== Problem statement ==
The entries that follow should be duplicated in full, without a single alteration.

== Data for analysis ==
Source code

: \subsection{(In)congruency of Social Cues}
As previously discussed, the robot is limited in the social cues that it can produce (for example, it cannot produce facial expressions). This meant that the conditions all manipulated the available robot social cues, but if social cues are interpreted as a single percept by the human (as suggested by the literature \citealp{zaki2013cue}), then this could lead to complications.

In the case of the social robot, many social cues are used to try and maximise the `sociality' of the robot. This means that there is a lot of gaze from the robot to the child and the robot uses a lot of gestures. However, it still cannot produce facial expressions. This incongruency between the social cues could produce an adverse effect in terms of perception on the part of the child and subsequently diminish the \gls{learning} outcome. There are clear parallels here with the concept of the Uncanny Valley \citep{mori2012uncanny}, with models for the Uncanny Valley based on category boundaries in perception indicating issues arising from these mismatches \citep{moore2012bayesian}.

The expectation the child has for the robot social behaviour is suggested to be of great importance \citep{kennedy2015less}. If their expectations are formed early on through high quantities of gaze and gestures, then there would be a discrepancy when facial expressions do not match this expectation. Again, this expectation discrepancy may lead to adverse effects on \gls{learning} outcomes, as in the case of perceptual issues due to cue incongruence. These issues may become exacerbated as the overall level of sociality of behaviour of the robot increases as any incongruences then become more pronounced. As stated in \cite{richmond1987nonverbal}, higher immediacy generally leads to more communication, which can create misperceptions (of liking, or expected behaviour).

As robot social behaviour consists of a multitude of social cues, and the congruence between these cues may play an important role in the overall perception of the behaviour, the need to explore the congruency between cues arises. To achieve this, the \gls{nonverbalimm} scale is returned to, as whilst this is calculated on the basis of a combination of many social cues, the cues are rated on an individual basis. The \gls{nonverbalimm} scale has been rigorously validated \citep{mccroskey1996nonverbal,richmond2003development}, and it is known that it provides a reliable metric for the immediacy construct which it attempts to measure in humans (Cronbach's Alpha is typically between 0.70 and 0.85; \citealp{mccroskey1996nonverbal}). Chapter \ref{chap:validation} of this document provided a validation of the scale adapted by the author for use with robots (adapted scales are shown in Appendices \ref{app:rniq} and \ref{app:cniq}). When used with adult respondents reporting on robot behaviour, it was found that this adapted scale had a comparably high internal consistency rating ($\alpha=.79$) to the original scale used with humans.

== Result of this task ==
Source code

: \subsection{(In)congruency of Social Cues}
As previously discussed, the robot is limited in the social cues that it can produce (for example, it cannot produce facial expressions). This meant that the conditions all manipulated the available robot social cues, but if social cues are interpreted as a single percept by the human (as suggested by the literature \citealp{zaki2013cue}), then this could lead to complications.

In the case of the social robot, many social cues are used to try and maximise the `sociality' of the robot. This means that there is a lot of gaze from the robot to the child and the robot uses a lot of gestures. However, it still cannot produce facial expressions. This incongruency between the social cues could produce an adverse effect in terms of perception on the part of the child and subsequently diminish the \gls{learning} outcome. There are clear parallels here with the concept of the Uncanny Valley \citep{mori2012uncanny}, with models for the Uncanny Valley based on category boundaries in perception indicating issues arising from these mismatches \citep{moore2012bayesian}.

The expectation the child has for the robot social behaviour is suggested to be of great importance \citep{kennedy2015less}. If their expectations are formed early on through high quantities of gaze and gestures, then there would be a discrepancy when facial expressions do not match this expectation. Again, this expectation discrepancy may lead to adverse effects on \gls{learning} outcomes, as in the case of perceptual issues due to cue incongruence. These issues may become exacerbated as the overall level of sociality of behaviour of the robot increases as any incongruences then become more pronounced. As stated in \cite{richmond1987nonverbal}, higher immediacy generally leads to more communication, which can create misperceptions (of liking, or expected behaviour).

As robot social behaviour consists of a multitude of social cues, and the congruence between these cues may play an important role in the overall perception of the behaviour, the need to explore the congruency between cues arises. To achieve this, the \gls{nonverbalimm} scale is returned to, as whilst this is calculated on the basis of a combination of many social cues, the cues are rated on an individual basis. The \gls{nonverbalimm} scale has been rigorously validated \citep{mccroskey1996nonverbal,richmond2003development}, and it is known that it provides a reliable metric for the immediacy construct which it attempts to measure in humans (Cronbach's Alpha is typically between 0.70 and 0.85; \citealp{mccroskey1996nonverbal}). Chapter \ref{chap:validation} of this document provided a validation of the scale adapted by the author for use with robots (adapted scales are shown in Appendices \ref{app:rniq} and \ref{app:cniq}). When used with adult respondents reporting on robot behaviour, it was found that this adapted scale had a comparably high internal consistency rating ($\alpha=.79$) to the original scale used with humans.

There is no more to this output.